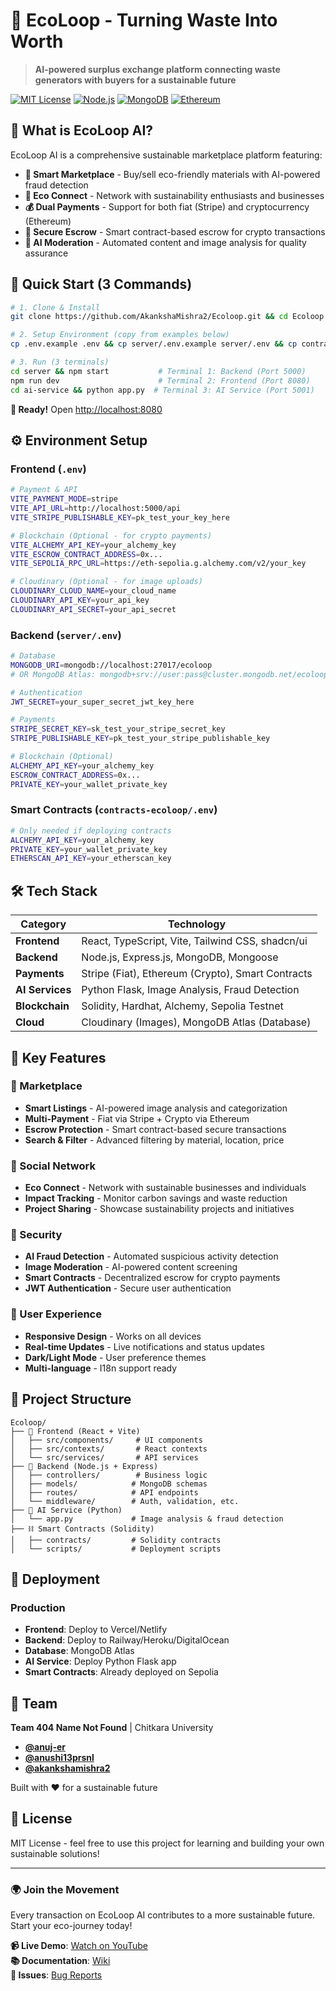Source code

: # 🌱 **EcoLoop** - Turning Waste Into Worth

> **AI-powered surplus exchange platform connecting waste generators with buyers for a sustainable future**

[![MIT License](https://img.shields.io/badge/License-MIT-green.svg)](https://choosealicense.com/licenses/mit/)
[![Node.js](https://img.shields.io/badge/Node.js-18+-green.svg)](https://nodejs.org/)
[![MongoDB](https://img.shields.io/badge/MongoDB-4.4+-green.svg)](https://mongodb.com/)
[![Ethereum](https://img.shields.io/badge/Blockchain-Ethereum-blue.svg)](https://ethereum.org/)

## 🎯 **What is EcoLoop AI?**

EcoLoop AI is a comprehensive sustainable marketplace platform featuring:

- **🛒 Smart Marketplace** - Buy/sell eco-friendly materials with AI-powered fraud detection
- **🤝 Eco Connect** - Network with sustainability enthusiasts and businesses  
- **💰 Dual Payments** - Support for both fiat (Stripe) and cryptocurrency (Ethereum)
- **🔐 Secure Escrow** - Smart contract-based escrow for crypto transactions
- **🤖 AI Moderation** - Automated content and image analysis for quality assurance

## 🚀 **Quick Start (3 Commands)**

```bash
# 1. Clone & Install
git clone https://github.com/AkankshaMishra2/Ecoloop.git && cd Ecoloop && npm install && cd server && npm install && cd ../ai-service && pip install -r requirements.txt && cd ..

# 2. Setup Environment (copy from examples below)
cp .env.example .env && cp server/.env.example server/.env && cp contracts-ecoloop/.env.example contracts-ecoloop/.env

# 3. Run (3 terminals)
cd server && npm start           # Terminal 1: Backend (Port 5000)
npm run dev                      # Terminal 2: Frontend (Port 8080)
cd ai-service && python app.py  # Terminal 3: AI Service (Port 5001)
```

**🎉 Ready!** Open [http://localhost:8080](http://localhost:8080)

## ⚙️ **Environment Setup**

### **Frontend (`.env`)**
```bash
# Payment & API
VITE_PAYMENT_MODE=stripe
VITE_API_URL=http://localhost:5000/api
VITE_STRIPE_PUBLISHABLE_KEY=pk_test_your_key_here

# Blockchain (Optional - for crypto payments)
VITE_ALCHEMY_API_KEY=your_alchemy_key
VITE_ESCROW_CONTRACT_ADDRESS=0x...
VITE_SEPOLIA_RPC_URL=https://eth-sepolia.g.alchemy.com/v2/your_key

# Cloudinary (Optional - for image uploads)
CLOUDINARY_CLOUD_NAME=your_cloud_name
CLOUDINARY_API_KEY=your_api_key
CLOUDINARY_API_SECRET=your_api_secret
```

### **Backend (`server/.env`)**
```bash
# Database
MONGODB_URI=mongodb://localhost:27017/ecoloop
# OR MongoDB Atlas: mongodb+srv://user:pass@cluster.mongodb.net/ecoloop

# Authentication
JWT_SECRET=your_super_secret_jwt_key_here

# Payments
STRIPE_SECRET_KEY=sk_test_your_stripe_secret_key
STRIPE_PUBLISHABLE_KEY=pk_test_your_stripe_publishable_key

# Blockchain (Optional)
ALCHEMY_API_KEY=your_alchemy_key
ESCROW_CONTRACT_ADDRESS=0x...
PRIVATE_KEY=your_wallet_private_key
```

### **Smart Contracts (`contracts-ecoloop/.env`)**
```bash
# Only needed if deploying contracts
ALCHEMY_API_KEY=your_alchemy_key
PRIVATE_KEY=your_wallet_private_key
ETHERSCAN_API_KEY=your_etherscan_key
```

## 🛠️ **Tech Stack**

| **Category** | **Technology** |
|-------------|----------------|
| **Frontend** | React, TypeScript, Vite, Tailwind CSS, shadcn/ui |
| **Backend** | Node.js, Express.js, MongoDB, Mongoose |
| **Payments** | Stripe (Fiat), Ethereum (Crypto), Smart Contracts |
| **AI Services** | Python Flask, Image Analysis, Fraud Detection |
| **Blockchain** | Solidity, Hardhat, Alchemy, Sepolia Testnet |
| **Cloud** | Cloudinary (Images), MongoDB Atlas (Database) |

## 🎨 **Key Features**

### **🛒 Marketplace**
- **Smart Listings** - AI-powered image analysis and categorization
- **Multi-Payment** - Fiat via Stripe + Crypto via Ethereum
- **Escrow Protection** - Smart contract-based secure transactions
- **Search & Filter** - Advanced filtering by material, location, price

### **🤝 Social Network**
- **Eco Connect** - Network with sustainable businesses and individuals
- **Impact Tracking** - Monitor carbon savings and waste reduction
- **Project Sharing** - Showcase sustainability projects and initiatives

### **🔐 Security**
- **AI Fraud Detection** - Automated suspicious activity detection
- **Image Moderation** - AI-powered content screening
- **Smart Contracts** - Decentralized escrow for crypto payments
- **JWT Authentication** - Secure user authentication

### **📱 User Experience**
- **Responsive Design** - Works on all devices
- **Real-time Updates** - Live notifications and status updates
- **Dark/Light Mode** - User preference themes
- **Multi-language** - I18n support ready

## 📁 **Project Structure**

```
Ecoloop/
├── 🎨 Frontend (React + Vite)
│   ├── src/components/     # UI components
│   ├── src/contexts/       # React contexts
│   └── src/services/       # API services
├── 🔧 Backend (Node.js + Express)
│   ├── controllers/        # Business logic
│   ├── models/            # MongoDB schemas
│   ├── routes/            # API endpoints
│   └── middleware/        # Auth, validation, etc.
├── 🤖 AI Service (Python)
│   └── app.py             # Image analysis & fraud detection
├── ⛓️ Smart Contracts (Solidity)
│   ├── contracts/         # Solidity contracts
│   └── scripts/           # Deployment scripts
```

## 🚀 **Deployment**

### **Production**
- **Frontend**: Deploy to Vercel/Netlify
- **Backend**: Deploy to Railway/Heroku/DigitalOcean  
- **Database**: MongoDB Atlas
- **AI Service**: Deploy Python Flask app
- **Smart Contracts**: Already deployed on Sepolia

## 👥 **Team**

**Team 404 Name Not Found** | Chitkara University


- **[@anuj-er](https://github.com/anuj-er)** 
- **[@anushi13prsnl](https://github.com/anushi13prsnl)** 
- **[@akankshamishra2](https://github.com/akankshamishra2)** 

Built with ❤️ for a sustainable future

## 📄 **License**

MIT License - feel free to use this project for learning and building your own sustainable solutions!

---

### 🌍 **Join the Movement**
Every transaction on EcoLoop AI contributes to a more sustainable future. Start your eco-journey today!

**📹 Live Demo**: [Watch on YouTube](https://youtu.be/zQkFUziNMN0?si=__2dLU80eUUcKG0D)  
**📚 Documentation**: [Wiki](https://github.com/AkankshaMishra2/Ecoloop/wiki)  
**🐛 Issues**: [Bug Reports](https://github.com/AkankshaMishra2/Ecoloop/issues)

------

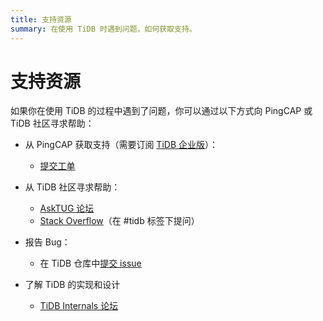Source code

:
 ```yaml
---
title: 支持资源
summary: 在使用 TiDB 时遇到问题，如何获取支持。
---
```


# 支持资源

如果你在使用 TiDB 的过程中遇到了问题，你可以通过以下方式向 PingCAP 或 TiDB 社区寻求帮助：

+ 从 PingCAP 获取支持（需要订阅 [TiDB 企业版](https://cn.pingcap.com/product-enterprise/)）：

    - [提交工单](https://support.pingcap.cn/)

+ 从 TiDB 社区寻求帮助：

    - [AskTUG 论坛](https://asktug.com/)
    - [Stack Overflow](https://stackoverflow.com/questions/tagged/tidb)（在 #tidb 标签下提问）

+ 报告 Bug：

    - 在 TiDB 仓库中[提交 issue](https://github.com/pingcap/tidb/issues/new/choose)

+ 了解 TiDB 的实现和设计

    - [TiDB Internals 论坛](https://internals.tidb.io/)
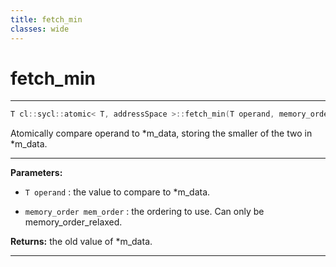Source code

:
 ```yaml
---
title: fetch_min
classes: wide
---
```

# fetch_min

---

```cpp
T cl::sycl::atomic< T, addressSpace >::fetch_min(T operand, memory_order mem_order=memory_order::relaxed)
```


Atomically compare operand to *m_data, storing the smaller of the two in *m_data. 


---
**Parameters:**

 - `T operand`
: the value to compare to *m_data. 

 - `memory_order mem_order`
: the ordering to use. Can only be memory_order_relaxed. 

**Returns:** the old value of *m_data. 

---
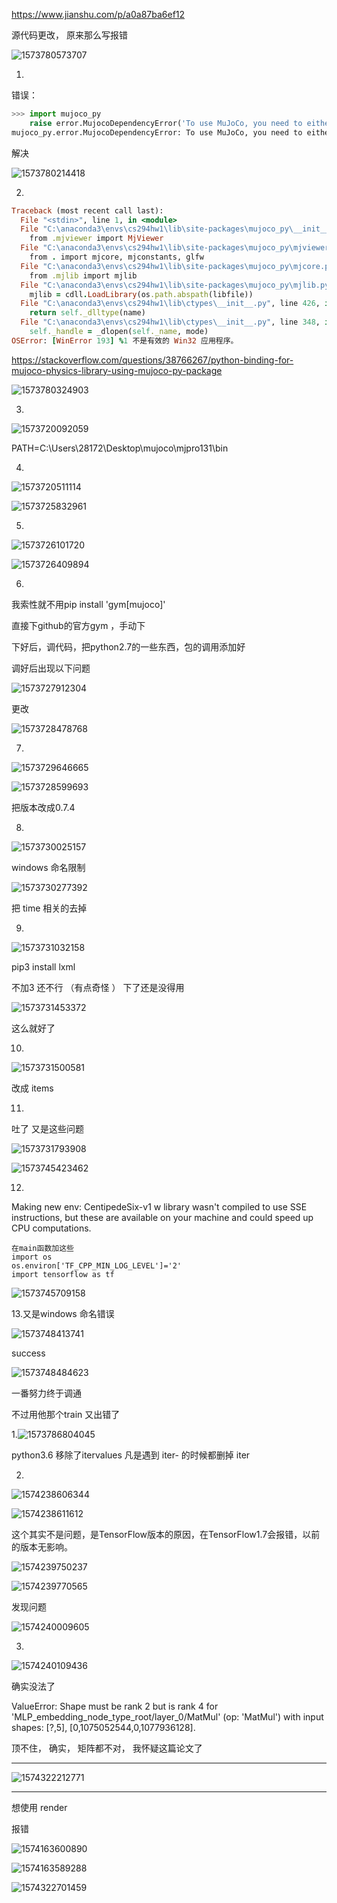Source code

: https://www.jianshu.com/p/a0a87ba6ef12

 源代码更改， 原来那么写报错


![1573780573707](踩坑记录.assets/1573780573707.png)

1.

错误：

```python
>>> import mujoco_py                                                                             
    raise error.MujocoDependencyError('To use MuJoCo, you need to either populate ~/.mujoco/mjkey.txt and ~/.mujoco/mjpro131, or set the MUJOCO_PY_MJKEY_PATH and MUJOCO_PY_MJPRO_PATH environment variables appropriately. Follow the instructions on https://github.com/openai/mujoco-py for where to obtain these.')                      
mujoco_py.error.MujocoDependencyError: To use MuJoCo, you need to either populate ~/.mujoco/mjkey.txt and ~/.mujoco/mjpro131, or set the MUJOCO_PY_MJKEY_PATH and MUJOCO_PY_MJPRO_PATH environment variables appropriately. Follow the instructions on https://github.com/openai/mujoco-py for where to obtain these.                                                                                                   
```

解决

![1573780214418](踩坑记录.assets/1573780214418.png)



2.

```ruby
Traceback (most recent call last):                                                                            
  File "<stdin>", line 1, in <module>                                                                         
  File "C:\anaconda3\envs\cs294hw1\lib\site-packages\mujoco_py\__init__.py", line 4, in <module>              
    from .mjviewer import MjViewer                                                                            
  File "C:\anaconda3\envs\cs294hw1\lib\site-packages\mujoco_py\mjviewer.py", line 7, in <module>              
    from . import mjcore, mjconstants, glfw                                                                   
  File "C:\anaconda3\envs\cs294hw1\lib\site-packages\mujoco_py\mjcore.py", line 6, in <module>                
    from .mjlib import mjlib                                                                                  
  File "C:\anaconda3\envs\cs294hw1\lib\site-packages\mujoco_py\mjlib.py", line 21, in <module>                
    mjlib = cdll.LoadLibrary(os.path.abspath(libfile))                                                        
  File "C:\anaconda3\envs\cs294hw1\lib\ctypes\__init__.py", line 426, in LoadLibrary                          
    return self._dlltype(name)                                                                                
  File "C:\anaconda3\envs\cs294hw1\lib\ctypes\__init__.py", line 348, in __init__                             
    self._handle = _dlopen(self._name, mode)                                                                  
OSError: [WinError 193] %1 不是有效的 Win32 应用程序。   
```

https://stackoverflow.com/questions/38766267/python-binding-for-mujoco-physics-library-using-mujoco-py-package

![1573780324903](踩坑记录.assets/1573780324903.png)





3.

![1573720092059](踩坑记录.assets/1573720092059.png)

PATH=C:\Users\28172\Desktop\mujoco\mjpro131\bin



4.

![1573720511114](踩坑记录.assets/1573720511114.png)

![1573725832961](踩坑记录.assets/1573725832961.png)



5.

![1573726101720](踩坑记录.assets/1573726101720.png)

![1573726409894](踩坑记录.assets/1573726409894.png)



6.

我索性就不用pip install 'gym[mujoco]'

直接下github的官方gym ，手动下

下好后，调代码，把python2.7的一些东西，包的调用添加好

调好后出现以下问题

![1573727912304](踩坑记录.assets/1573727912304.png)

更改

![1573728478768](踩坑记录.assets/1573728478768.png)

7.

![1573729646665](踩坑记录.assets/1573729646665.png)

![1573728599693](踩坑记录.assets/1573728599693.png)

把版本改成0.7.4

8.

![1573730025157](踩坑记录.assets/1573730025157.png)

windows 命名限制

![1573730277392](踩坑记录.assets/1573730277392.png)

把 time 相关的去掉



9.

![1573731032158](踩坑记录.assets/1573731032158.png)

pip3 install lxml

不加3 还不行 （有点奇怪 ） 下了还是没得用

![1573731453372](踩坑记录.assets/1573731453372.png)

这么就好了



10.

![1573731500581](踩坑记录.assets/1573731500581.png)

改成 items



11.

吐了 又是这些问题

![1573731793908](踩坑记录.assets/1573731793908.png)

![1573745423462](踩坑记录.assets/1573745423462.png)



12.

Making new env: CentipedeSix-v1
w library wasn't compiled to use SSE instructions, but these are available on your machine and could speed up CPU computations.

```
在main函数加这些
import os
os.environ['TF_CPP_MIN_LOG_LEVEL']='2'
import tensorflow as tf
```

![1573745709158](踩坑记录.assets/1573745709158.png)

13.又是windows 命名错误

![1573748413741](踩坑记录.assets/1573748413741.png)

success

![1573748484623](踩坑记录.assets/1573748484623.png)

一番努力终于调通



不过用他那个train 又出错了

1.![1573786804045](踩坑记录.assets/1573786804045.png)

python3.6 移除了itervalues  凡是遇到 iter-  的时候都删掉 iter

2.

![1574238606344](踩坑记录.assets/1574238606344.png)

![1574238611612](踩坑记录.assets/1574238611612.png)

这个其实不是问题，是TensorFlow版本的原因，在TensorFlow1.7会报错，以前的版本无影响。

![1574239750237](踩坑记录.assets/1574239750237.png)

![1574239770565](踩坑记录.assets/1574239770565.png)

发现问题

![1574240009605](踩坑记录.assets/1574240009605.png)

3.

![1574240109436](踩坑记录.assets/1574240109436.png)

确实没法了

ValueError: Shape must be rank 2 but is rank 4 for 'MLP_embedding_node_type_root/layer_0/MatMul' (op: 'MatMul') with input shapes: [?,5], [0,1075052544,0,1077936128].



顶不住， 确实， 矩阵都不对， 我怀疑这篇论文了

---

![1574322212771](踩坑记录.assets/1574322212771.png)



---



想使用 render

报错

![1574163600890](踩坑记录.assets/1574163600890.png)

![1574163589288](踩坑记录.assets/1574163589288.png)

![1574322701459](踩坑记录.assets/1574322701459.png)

------

WHAT THE TASK ASKS
Filter the records for lines containing the word "MujocoDependencyError" and copy each one.

RESPONSE AREA
    raise error.MujocoDependencyError('To use MuJoCo, you need to either populate ~/.mujoco/mjkey.txt and ~/.mujoco/mjpro131, or set the MUJOCO_PY_MJKEY_PATH and MUJOCO_PY_MJPRO_PATH environment variables appropriately. Follow the instructions on https://github.com/openai/mujoco-py for where to obtain these.')                      
mujoco_py.error.MujocoDependencyError: To use MuJoCo, you need to either populate ~/.mujoco/mjkey.txt and ~/.mujoco/mjpro131, or set the MUJOCO_PY_MJKEY_PATH and MUJOCO_PY_MJPRO_PATH environment variables appropriately. Follow the instructions on https://github.com/openai/mujoco-py for where to obtain these.                                                                                                   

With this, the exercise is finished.